**Task details**. Only a number is expected: how many lines in the entries that follow contain the word "maybe"?

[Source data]
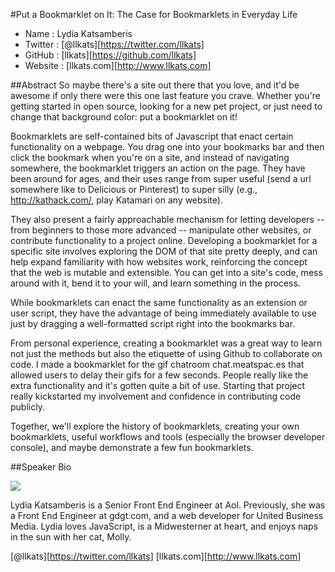 #Put a Bookmarklet on It: The Case for Bookmarklets in Everyday Life

* Name      : Lydia Katsamberis
* Twitter   : [@llkats][https://twitter.com/llkats]
* GitHub    : [llkats][https://github.com/llkats]
* Website   : [llkats.com][http://www.llkats.com]

##Abstract
So maybe there's a site out there that you love, and it'd be awesome if only there were this one last feature you crave. Whether you're getting started in open source, looking for a new pet project, or just need to change that background color: put a bookmarklet on it!

Bookmarklets are self-contained bits of Javascript that enact certain functionality on a webpage. You drag one into your bookmarks bar and then click the bookmark when you're on a site, and instead of navigating somewhere, the bookmarklet triggers an action on the page. They have been around for ages, and their uses range from super useful (send a url somewhere like to Delicious or Pinterest) to super silly (e.g., http://kathack.com/, play Katamari on any website).

They also present a fairly approachable mechanism for letting developers -- from beginners to those more advanced -- manipulate other websites, or contribute functionality to a project online. Developing a bookmarklet for a specific site involves exploring the DOM of that site pretty deeply, and can help expand familiarity with how websites work, reinforcing the concept that the web is mutable and extensible. You can get into a site's code, mess around with it, bend it to your will, and learn something in the process.

While bookmarklets can enact the same functionality as an extension or user script, they have the advantage of being immediately available to use just by dragging a well-formatted script right into the bookmarks bar.

From personal experience, creating a bookmarklet was a great way to learn not just the methods but also the etiquette of using Github to collaborate on code. I made a bookmarklet for the gif chatroom chat.meatspac.es that allowed users to delay their gifs for a few seconds. People really like the extra functionality and it's gotten quite a bit of use. Starting that project really kickstarted my involvement and confidence in contributing code publicly.

Together, we'll explore the history of bookmarklets, creating your own bookmarklets, useful workflows and tools (especially the browser developer console), and maybe demonstrate a few fun bookmarklets.

##Speaker Bio

![](https://avatars1.githubusercontent.com/u/578156)

Lydia Katsamberis is a Senior Front End Engineer at Aol. Previously, she was a Front End Engineer at gdgt.com, and a web developer for United Business Media. Lydia loves JavaScript, is a Midwesterner at heart, and enjoys naps in the sun with her cat, Molly.

[@llkats][https://twitter.com/llkats]
[llkats.com][http://www.llkats.com]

**Your solution**. 2